**Exercise data**
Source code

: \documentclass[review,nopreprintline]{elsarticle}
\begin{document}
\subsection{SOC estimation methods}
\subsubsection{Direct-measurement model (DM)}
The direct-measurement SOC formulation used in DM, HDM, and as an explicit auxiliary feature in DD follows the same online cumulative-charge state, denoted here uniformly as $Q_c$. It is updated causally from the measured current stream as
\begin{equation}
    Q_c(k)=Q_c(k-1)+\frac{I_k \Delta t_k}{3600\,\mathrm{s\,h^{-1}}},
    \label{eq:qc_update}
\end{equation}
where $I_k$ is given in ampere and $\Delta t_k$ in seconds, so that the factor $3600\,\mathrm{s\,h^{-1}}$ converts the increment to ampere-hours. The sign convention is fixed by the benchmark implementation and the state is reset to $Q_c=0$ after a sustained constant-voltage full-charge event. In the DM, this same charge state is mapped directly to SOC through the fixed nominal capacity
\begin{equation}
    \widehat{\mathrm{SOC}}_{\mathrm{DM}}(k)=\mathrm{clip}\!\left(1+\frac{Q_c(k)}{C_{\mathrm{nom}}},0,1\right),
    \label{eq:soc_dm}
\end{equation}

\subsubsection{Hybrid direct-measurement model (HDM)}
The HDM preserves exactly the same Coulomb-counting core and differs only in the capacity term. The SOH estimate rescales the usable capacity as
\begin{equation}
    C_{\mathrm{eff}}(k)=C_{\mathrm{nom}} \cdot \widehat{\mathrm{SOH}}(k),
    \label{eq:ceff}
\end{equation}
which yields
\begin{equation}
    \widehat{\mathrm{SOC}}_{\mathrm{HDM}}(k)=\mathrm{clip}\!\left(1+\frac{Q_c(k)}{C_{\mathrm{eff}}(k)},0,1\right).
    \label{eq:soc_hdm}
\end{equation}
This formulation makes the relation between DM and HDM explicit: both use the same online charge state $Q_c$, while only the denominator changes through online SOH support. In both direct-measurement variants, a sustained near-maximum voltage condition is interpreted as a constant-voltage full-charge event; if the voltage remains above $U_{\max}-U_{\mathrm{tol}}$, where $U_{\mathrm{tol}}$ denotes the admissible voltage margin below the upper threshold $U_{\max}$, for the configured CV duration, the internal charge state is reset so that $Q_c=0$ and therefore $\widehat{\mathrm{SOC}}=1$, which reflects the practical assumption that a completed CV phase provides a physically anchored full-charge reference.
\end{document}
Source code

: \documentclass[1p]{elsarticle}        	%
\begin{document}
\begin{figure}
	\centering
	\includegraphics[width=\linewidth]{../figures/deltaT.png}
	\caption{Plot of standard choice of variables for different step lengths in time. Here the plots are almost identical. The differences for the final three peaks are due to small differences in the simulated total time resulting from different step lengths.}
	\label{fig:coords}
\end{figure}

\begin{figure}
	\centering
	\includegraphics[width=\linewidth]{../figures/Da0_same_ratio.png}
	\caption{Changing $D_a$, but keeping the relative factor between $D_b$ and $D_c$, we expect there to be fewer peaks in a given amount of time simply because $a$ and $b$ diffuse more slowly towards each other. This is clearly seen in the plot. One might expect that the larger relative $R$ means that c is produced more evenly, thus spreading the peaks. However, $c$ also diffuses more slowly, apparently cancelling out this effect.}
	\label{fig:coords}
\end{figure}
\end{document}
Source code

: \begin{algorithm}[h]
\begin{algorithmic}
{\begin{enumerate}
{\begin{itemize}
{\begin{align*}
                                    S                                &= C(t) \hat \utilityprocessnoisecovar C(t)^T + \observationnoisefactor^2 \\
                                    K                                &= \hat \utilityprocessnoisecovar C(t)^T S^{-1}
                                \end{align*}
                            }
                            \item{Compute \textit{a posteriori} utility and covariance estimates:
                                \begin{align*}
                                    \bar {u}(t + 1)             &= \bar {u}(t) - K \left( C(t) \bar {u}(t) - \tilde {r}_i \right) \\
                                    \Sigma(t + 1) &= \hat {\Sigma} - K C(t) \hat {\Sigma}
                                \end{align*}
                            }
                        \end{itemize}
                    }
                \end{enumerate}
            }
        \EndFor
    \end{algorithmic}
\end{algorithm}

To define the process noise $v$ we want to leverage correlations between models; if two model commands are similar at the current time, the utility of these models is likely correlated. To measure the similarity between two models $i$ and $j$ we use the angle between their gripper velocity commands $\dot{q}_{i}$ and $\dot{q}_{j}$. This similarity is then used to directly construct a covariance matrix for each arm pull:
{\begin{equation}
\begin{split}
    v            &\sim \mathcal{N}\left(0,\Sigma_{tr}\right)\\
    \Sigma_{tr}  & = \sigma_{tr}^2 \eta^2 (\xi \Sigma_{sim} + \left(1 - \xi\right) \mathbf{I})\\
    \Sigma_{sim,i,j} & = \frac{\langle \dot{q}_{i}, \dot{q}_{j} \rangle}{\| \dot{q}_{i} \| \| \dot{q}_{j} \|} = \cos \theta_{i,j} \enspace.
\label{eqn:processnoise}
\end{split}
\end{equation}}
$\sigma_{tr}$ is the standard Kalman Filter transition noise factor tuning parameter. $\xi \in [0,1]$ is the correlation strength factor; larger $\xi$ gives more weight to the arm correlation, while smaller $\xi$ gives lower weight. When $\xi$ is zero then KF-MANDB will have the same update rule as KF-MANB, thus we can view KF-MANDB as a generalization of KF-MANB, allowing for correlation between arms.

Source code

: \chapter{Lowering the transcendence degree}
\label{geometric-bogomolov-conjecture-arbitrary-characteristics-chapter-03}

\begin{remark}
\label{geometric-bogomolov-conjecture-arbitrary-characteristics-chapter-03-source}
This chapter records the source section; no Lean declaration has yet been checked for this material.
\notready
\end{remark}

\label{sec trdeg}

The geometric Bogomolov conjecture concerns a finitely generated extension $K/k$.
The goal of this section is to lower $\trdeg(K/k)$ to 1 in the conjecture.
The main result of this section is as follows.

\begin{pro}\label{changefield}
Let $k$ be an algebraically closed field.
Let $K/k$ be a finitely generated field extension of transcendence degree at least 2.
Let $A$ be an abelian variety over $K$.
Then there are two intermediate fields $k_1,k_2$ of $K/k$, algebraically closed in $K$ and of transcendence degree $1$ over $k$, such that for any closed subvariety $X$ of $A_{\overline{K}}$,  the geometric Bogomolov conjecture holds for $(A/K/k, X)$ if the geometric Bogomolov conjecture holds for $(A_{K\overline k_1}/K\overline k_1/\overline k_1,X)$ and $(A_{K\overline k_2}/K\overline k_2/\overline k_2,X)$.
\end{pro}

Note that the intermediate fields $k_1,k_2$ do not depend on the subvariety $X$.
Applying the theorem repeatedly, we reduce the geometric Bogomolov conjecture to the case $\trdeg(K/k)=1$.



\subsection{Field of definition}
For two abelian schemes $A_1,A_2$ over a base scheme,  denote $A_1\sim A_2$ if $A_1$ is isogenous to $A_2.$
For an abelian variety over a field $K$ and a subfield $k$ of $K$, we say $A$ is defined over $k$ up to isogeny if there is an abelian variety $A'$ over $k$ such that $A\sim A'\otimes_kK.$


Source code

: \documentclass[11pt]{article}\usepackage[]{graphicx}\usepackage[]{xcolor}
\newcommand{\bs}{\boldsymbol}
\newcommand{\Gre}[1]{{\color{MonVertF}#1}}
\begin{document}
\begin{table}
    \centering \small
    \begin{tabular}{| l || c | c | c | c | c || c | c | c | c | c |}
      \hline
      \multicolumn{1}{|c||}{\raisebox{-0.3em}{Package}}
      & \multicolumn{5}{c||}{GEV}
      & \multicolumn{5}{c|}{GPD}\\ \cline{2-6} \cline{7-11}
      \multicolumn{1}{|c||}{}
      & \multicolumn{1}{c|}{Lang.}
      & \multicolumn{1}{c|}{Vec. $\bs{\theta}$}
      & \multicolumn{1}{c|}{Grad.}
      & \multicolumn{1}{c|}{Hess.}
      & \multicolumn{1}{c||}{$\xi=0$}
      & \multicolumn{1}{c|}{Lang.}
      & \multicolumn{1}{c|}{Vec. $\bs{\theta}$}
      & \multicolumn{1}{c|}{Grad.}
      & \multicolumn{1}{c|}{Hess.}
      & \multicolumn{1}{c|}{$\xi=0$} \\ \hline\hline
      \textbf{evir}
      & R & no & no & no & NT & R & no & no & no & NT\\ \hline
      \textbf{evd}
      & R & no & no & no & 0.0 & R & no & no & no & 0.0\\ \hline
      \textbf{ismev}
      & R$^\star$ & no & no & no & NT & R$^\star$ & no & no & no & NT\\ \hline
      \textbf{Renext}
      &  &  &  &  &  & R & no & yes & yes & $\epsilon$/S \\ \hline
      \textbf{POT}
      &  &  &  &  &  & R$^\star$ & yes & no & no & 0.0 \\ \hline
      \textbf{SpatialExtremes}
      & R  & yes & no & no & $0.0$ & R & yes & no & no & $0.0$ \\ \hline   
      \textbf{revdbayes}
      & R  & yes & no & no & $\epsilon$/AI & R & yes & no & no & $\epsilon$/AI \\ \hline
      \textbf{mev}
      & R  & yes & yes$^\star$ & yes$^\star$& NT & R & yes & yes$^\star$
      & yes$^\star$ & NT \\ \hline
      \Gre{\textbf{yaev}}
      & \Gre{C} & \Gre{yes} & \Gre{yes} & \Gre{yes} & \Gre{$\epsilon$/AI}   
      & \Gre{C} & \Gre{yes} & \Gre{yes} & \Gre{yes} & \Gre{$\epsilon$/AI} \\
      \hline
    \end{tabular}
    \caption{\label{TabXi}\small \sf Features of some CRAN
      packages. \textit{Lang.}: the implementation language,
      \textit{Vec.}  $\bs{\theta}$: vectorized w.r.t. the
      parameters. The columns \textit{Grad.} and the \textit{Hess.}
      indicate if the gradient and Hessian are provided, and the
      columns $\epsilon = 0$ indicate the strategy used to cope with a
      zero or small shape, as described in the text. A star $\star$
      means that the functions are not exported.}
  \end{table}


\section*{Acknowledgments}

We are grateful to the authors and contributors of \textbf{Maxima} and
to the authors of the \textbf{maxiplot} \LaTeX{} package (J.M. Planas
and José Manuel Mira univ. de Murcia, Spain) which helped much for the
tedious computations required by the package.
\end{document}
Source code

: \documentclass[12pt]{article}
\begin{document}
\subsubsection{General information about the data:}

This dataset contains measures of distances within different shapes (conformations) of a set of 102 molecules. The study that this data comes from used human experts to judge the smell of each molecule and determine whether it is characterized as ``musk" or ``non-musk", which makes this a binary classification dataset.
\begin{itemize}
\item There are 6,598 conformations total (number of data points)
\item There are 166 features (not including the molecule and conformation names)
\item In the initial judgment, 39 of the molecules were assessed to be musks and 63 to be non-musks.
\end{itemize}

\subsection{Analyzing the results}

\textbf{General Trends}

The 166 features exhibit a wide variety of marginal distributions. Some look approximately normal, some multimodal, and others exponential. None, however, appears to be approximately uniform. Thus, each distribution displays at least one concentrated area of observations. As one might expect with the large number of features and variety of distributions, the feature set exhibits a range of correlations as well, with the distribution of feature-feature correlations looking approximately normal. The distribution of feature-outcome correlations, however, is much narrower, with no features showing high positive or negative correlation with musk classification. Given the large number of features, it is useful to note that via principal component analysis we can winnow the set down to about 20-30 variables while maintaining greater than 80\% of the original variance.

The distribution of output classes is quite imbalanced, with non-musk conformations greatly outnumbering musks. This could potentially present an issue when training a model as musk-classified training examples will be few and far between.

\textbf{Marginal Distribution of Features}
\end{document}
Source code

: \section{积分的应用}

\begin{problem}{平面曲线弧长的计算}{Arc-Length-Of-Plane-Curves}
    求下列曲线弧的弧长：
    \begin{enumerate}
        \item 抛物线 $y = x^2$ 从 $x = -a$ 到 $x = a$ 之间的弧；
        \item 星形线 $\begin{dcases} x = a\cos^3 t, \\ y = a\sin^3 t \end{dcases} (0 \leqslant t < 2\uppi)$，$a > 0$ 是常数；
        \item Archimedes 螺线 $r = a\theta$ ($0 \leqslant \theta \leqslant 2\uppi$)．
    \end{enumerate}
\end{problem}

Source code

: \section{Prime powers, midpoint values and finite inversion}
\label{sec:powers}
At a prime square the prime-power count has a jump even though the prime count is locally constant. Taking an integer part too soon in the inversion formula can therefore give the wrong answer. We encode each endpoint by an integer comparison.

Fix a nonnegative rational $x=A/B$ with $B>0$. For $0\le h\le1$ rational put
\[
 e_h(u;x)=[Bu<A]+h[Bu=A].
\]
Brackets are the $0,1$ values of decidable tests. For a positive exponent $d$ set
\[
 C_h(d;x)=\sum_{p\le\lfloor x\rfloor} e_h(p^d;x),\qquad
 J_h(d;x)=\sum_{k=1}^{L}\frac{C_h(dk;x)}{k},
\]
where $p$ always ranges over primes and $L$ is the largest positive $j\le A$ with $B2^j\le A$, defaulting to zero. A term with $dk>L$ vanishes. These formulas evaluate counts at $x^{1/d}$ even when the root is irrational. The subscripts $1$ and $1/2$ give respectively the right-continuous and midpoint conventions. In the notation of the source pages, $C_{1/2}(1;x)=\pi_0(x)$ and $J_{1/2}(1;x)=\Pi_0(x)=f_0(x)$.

**Problem statement**
Write out only the lines that run from the line containing "This chapter records" through the line containing "The geometric Bogomolov conjecture concerns", both included, exactly as they appear above.

**Output of the exercise**
This chapter records the source section; no Lean declaration has yet been checked for this material.
\notready
\end{remark}

\label{sec trdeg}

The geometric Bogomolov conjecture concerns a finitely generated extension $K/k$.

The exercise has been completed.